_What is needed_
Where does the string "Gear" occur in the records? Copy each line that holds it.

Plain-text document sources
——————————

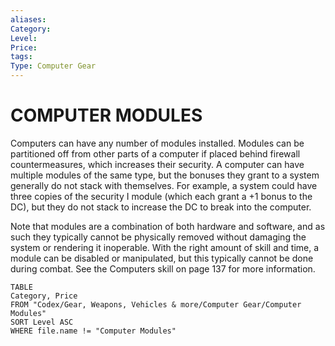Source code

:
 ```yaml
---
aliases: 
Category: 
Level: 
Price: 
tags: 
Type: Computer Gear
---
```

# COMPUTER MODULES

Computers can have any number of modules installed. Modules can be partitioned off from other parts of a computer if placed behind firewall countermeasures, which increases their security. A computer can have multiple modules of the same type, but the bonuses they grant to a system generally do not stack with themselves. For example, a system could have three copies of the security I module (which each grant a +1 bonus to the DC), but they do not stack to increase the DC to break into the computer.

Note that modules are a combination of both hardware and software, and as such they typically cannot be physically removed without damaging the system or rendering it inoperable. With the right amount of skill and time, a module can be disabled or manipulated, but this typically cannot be done during combat. See the Computers skill on page 137 for more information.

``` dataview
TABLE
Category, Price
FROM "Codex/Gear, Weapons, Vehicles & more/Computer Gear/Computer Modules"
SORT Level ASC
WHERE file.name != "Computer Modules"
```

——————————

_Expected answer_
Type: Computer Gear
FROM "Codex/Gear, Weapons, Vehicles & more/Computer Gear/Computer Modules"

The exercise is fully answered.